▸ **EXERCISE BRIEF**
What lines of the data include the string "figure"? Copy them all.

▸ **INFORMATION**
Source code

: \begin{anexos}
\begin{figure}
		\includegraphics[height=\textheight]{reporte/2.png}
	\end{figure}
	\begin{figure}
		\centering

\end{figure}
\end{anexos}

▸ **EXPECTED ANSWER**
\begin{figure}
	\end{figure}
	\begin{figure}
\end{figure}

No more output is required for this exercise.